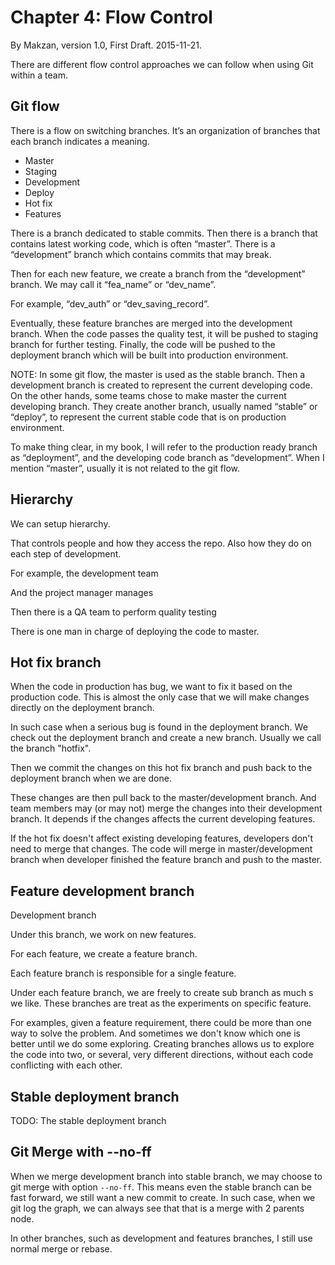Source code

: # Chapter 4: Flow Control

By Makzan, version 1.0, First Draft. 2015-11-21.

There are different flow control approaches we can follow when using Git within a team.

## Git flow
There is a flow on switching branches. It’s an organization of branches that each branch indicates a meaning.

* Master
* Staging 
* Development
* Deploy
* Hot fix 
* Features 

There is a branch dedicated to stable commits. Then there is a branch that contains latest working code, which is often “master”. There is a “development” branch which contains commits that may break.

Then for each new feature, we create a branch from the “development” branch. We may call it “fea_name” or “dev_name”. 

For example, “dev_auth” or “dev_saving_record”.

Eventually, these feature branches are merged into the development branch. When the code passes the quality test, it will be pushed to staging branch for further testing. Finally, the code will be pushed to the deployment branch which will be built into production environment.



NOTE: In some git flow, the master is used as the stable branch. Then a development branch is created to represent the current developing code. On the other hands, some teams chose to make master the current developing branch. They create another branch, usually named “stable” or “deploy”, to represent the current stable code that is on production environment.

To make thing clear,  in my book, I will refer to the production ready branch as “deployment”, and the developing code branch as “development”. When I mention “master”, usually it is not related to the git flow.

## Hierarchy

We can setup hierarchy.

That controls people and how they access the repo. Also how they do  on each step of development. 

For example, the development team

And the project manager manages

Then there is a QA team to perform quality testing

There is one man in charge of deploying the code to master. 

## Hot fix branch
When the code in production has bug, we want to fix it based on the production code. This is almost the only case that we will make changes directly on the deployment branch. 

In such case when a serious bug is found in the deployment branch. We check out the deployment branch and create a new branch. Usually we call the branch "hotfix".

Then we commit the changes on this hot fix branch and push back  to the deployment branch when we are done. 

These changes are then pull back to the master/development branch. And team members may (or may not) merge the changes into their development branch. It depends if the changes affects the current developing features. 

If the hot fix doesn't affect existing developing features, developers don't need to merge that changes. The code will merge in master/development branch when developer finished the feature branch and push to the master. 

## Feature development branch

Development branch 

Under this branch, we work on new features. 

For each feature, we create a feature branch. 

Each feature branch is responsible for a single feature. 

Under each feature branch, we are freely to create sub branch as much s we like. These branches are treat as the experiments on specific feature. 

For examples, given a feature requirement, there could be more than one way to solve the problem. And sometimes we don't know which one is better until we do some exploring. Creating branches allows us to explore the code into two, or several, very different directions, without each code conflicting with each other. 


## Stable deployment branch

TODO: The stable deployment branch


## Git Merge with --no-ff

When we merge development branch into stable branch, we may choose to git merge with option `--no-ff`. This means even the stable branch can be fast forward, we still want a new commit to create. In such case, when we git log the graph, we can always see that that is a merge with 2 parents node. 

In other branches, such as development and features branches, I still use normal merge or rebase.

### Aim of the exercise
Output the lines from the one holding "When we merge" to the last line of the material, inclusive, exactly as they appear. Add no others.

### Exercise result
When we merge development branch into stable branch, we may choose to git merge with option `--no-ff`. This means even the stable branch can be fast forward, we still want a new commit to create. In such case, when we git log the graph, we can always see that that is a merge with 2 parents node. 

In other branches, such as development and features branches, I still use normal merge or rebase.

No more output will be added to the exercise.